Records from a collection:
══════════

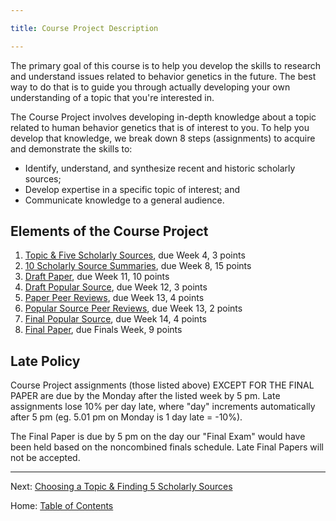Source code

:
 ```yaml
---

title: Course Project Description

---
```


The primary goal of this course is to help you develop the skills to research and understand issues related to behavior genetics in the future. The best way to do that is to guide you through actually developing your own understanding of a topic that you're interested in.

The Course Project involves developing in-depth knowledge about a topic related to human behavior genetics that is of interest to you. To help you develop that knowledge, we break down 8 steps (assignments) to acquire and demonstrate the skills to:

- Identify, understand, and synthesize recent and historic scholarly sources;
- Develop expertise in a specific topic of interest; and
- Communicate knowledge to a general audience.

## Elements of the Course Project

1. [Topic & Five Scholarly Sources](1_topic_and_five_scholarly_sources.md), due Week 4, 3 points
2. [10 Scholarly Source Summaries](2_10_scholarly_source_summaries.md), due Week 8, 15 points
3. [Draft Paper](3_draft_paper.md), due Week 11, 10 points
4. [Draft Popular Source](4_draft_popular_source.md), due Week 12, 3 points
5. [Paper Peer Reviews](5_peer_review_papers.md), due Week 13, 4 points
6. [Popular Source Peer Reviews](6_peer_review_popular_sources.md), due Week 13, 2 points
7. [Final Popular Source](7_final_popular_source.md), due Week 14, 4 points
8. [Final Paper](8_final_paper.md), due Finals Week, 9 points

## Late Policy

Course Project assignments (those listed above) EXCEPT FOR THE FINAL PAPER are due by the Monday after the listed week by 5 pm. Late assignments lose 10% per day late, where "day" increments automatically after 5 pm (eg. 5.01 pm on Monday is 1 day late = -10%).

The Final Paper is due by 5 pm on the day our "Final Exam" would have been held based on the noncombined finals schedule. Late Final Papers will not be accepted.

-----------------

Next: [Choosing a Topic & Finding 5 Scholarly Sources](1_topic_and_five_scholarly_sources.md)

Home: [Table of Contents](../README.md)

══════════

#### WORK INSTRUCTION
Each entry, word for word, belongs in your answer; each picture does not.

#### RESULT OF THIS EXERCISE
Source code

:
 ```yaml
---

title: Course Project Description

---
```


The primary goal of this course is to help you develop the skills to research and understand issues related to behavior genetics in the future. The best way to do that is to guide you through actually developing your own understanding of a topic that you're interested in.

The Course Project involves developing in-depth knowledge about a topic related to human behavior genetics that is of interest to you. To help you develop that knowledge, we break down 8 steps (assignments) to acquire and demonstrate the skills to:

- Identify, understand, and synthesize recent and historic scholarly sources;
- Develop expertise in a specific topic of interest; and
- Communicate knowledge to a general audience.

## Elements of the Course Project

1. [Topic & Five Scholarly Sources](1_topic_and_five_scholarly_sources.md), due Week 4, 3 points
2. [10 Scholarly Source Summaries](2_10_scholarly_source_summaries.md), due Week 8, 15 points
3. [Draft Paper](3_draft_paper.md), due Week 11, 10 points
4. [Draft Popular Source](4_draft_popular_source.md), due Week 12, 3 points
5. [Paper Peer Reviews](5_peer_review_papers.md), due Week 13, 4 points
6. [Popular Source Peer Reviews](6_peer_review_popular_sources.md), due Week 13, 2 points
7. [Final Popular Source](7_final_popular_source.md), due Week 14, 4 points
8. [Final Paper](8_final_paper.md), due Finals Week, 9 points

## Late Policy

Course Project assignments (those listed above) EXCEPT FOR THE FINAL PAPER are due by the Monday after the listed week by 5 pm. Late assignments lose 10% per day late, where "day" increments automatically after 5 pm (eg. 5.01 pm on Monday is 1 day late = -10%).

The Final Paper is due by 5 pm on the day our "Final Exam" would have been held based on the noncombined finals schedule. Late Final Papers will not be accepted.

-----------------

Next: [Choosing a Topic & Finding 5 Scholarly Sources](1_topic_and_five_scholarly_sources.md)

Home: [Table of Contents](../README.md)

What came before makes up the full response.